Reklama

Można już odwiedzać małe kapibary w oliwskim zoo

W Ogrodzie Zoologicznym przy ul. Karwieńskiej urodziły się w maju 4 kapibary. Teraz można je już oglądać na wybiegu, naprzeciwko żyraf.

Można już odwiedzać małe kapibary w oliwskim zoo
Udostępnij facebook twitter Whatsapp Drukuj Wyślij emailem

Kapibary przyszły na świat 20 maja. Noworodki od swoich pierwszych dni mają otwarte oczy i dysponują kompletnym uzębieniem. Matka karmi je mlekiem przez pierwsze 3–4 miesiące życia. Młode jednak bardzo szybko zaczęły  przyjmować stały pokarm, czyli różnego rodzaju trawy.

Nasze kapibary to samica o imieniu Ruba i samiec Helmut, pieszczotliwie przeze mnie nazywane Myszka i Helmuś. Parka starszych dzieci to Kapi i Bara. Takie imiona zostały wybrane przez gości i fanów zoo i wpisane do kartotek. Gdy jeszcze nie miały oficjalnych imion, nazywałem je Pixi i Dixi i gdy nikt nie słyszy, tak do nich mówię. Tegoroczne maluszki rozwijają się doskonale i każdy z nich pokazuje trochę inny charakter – opisuje Dariusz Szyszka, opiekun kapibar.

Okazuje się, że maluchy od samego początku broiły i trzeba było je rozdzielić.

– Przy pierwszych oględzinach miotu zorientowaliśmy się, że jeden z noworodków – samica, został mocno poturbowany przez któregoś z członków rodziny – mówi Andrzej Gutowski, kierownik hodowlany. – Natychmiast oddzieliliśmy malucha, który poważnie pogryziony, z licznymi krwiakami potrzebował fachowej pomocy weterynaryjnej i troskliwej ludzkiej mamki. Najtrudniejsze zadanie polegało na dokarmianiu kapibarki, leczeniu jej, ale równocześnie niepozbawianiu stałego kontaktu z rodziną. Po każdej interwencji maluszek oddawany był matce i rodzeństwu. Po kilkunastu dniach po raz pierwszy zaobserwowaliśmy, że samiczka w naturalny sposób pobiera mleko od matki. Była to radosna chwila, na którą czekaliśmy niecierpliwie od początku.

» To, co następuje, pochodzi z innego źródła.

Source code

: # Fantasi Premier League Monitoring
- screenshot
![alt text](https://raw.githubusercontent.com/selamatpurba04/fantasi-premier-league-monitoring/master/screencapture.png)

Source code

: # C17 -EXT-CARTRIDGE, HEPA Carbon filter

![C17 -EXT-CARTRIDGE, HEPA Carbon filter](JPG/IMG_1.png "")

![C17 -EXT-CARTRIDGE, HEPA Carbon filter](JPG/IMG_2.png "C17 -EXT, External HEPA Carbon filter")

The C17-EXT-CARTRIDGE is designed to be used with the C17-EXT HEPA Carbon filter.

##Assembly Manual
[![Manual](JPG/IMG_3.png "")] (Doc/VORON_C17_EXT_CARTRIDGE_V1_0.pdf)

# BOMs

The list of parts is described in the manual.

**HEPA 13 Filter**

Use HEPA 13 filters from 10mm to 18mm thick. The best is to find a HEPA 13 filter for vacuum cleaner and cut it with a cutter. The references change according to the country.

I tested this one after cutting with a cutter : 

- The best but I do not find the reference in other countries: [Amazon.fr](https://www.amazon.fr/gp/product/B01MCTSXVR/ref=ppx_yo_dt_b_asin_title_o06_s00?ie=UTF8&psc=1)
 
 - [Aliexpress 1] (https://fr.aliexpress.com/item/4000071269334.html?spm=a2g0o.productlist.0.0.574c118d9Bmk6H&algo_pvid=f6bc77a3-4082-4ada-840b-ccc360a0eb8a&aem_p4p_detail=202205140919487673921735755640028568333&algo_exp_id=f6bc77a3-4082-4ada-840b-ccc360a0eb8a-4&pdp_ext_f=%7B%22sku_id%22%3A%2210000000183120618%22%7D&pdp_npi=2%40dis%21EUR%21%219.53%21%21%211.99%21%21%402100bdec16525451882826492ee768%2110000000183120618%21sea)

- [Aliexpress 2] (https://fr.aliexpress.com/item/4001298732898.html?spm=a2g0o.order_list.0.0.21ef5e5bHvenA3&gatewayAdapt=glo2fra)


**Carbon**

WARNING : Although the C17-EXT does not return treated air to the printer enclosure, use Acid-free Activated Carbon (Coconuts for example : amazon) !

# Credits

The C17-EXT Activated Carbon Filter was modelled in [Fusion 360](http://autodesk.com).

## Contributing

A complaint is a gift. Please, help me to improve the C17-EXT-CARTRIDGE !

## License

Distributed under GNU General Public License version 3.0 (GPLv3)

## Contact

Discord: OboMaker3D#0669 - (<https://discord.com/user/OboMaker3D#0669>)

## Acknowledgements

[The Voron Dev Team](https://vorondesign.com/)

fot. Gdański Ogród Zoologiczny

Oliwskie zoo informuje, że całą rodzinę można zobaczyć na dwóch sąsiadujących ze sobą wybiegach: tatę ze starszymi dziećmi oraz mamę z najmłodszym potomstwem. Dwie grupy utrzymywane są oddzielnie, dla bezpieczeństwa czwórki najmłodszych kapibar. Ale to się zmieni.

–  Już wkrótce będą połączone, jednak wcześniej wyjedzie od nas do nowego domu samiec Bara. Wiele ogrodów stara się o niego, wybierzemy zoo, które zaoferuje najlepsze warunki bytowe – mówi Beata Kuźniar, kierownik działu drapieżnego oraz koordynator transportów.